Working from home has a lot of perks: no commute, a flexible schedule, the ability to wear whatever you want. But after a while, the less glamorous side starts to creep in.
The quiet feels a little too quiet. The days blur together. The slow realization sets in that you haven't had a real conversation since Tuesday.
I've felt all of it, and I've had to be pretty intentional about not letting remote work quietly chip away at my mental health. Here are the habits that have made the biggest difference for me.
Go for a 10-minute walk
This one sounds almost too simple, but it genuinely works.
Occasionally stepping away from my desk and getting outside, even just for 10 minutes, shifts my mood in a way that scrolling or stretching in the living room just doesn't.
Short walks1 significantly improves mood and well-being right after walking, compared to resting indoors. You don't need a long route or a scenic trail; just getting your body moving and your eyes off a screen is enough to reset.

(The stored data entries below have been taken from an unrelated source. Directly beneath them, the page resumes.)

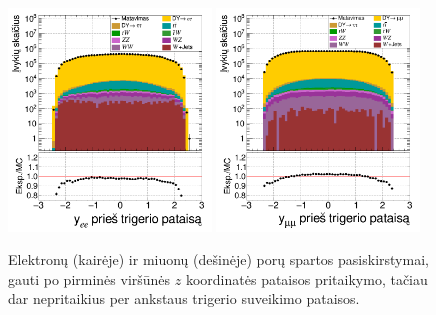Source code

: \documentclass[a4paper, 12pt, twoside]{article}
\begin{document}
\begin{figure}[H]
	\includegraphics[width=0.48\textwidth]{ee_rapi_beforeL1.png}
	\includegraphics[width=0.48\textwidth]{mumu_rapi_beforeL1.png}
	\caption{\label{fig:rapibL1} Elektronų (kairėje) ir miuonų (dešinėje) porų spartos pasiskirstymai,
		gauti po pirminės viršūnės $z$ koordinatės pataisos pritaikymo, tačiau dar nepritaikius per ankstaus
		trigerio suveikimo pataisos.}
\end{figure}
\end{document}
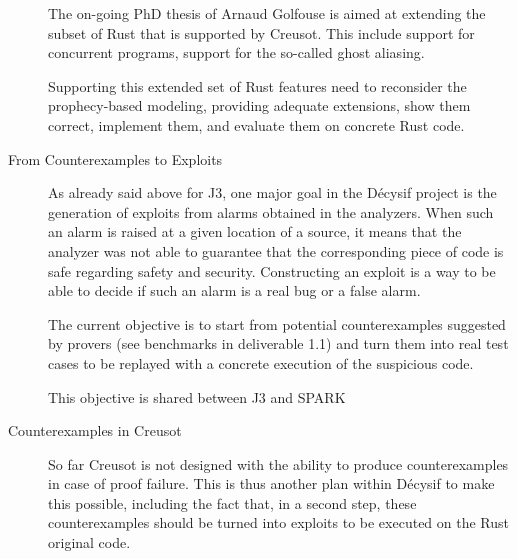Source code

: \documentclass[a4paper,11pt]{article}
\begin{document}
\begin{description}

  The on-going PhD thesis of Arnaud Golfouse is aimed at extending the subset of
  Rust that is supported by Creusot. This include support for concurrent
  programs, support for the so-called ghost aliasing.

  Supporting this extended set of Rust features need to reconsider the
  prophecy-based modeling, providing adequate extensions, show them correct,
  implement them, and evaluate them on concrete Rust code.

\item[From Counterexamples to Exploits]


  As already said above for J3, one major goal in the Décysif project is the
  generation of exploits from alarms obtained in the analyzers. When such an
  alarm is raised at a given location of a source, it means that the analyzer
  was not able to guarantee that the corresponding piece of code is safe
  regarding safety and security. Constructing an exploit is a way to be able to
  decide if such an alarm is a real bug or a false alarm.

  The current objective is to start from potential counterexamples suggested by
  provers (see benchmarks in deliverable 1.1) and turn them into real test cases
  to be replayed with a concrete execution of the suspicious code.

  This objective is shared between J3 and SPARK

\item[Counterexamples in Creusot]


  So far Creusot is not designed with the ability to produce counterexamples in
  case of proof failure. This is thus another plan within Décysif to make this
  possible, including the fact that, in a second step, these counterexamples
  should be turned into exploits to be executed on the Rust original code.

\end{description}


%


\end{document}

I started building this into my routine after a particularly sluggish afternoon and haven't looked back. Even on the busiest days, 10 minutes is doable, and the mental payoff is real.

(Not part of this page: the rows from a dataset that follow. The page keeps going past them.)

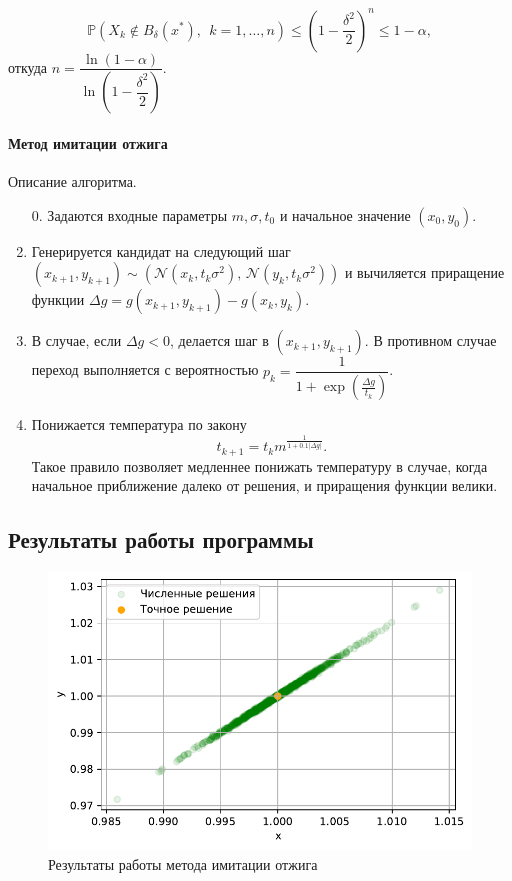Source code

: \documentclass[16pt]{article}
\begin{document}
$$\mathbb{P}(X_k \notin B_\delta(x^*), \ \ k = 1, \ldots, n) \leq \left(1 - \dfrac{\delta^2}{2}\right)^n \leq 1 - \alpha,$$
откуда $n = \dfrac{\ln(1 - \alpha)}{\ln\left(1 - \dfrac{\delta^2}{2}\right)}$.
\paragraph{Метод имитации отжига}
Описание алгоритма.
\begin{enumerate}
	\item[0.] Задаются входные параметры $m, \sigma, t_0$ и начальное значение $(x_0, y_0)$.
	\item Генерируется кандидат на следующий шаг $(x_{k+1}, y_{k+1}) \sim (\mathcal{N}(x_k, t_k\sigma^2),\, \mathcal{N}(y_k, t_k\sigma^2))$ и вычиляется приращение функции $\Delta g = g(x_{k+1}, y_{k+1}) - g(x_k, y_k)$.
	\item В случае, если $\Delta g < 0$, делается шаг в $(x_{k+1}, y_{k+1})$.
В противном случае переход выполняется с вероятностью 
$p_k = \dfrac{1}{1 + \exp\left(\frac{\Delta g}{t_k}\right)}$.
	\item Понижается температура по закону
$$t_{k+1} = t_k m^{\frac{1}{1+0.1|\Delta g|}}.$$
Такое правило позволяет медленнее понижать температуру в случае, когда начальное приближение далеко от решения, и приращения функции велики.
\end{enumerate}

\subsection{Результаты работы программы}
\begin{figure}[h]
	\center
	\includegraphics[scale=0.7]{7_1.pdf}
	\caption{Результаты работы метода имитации отжига}
\end{figure}
\end{document}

Create a designated workspace
One of the sneakiest ways remote work chips away at your mental health is by blurring the line between where you rest and where you work.
When I was answering emails from my bed or writing from the couch, my brain never fully got the signal that the workday was over.
Having a dedicated spot (even if it's just a specific corner of a room) helps your brain associate that space with focus, and everywhere else with rest.
Now I work from the same spot every day. When I'm done, I physically leave that space, close the laptop, and let my home be my home again.
Switch up your working location
Sometimes the best thing you can do for your mental health is get out of the house entirely. Working from a café, a co-working space, or even a friend's kitchen table a few times a week does more for your mood than you'd expect. Here's why it works:
- Novelty resets your brain: A change of scenery gives your mind something new to process, which can shake off mental fatigue.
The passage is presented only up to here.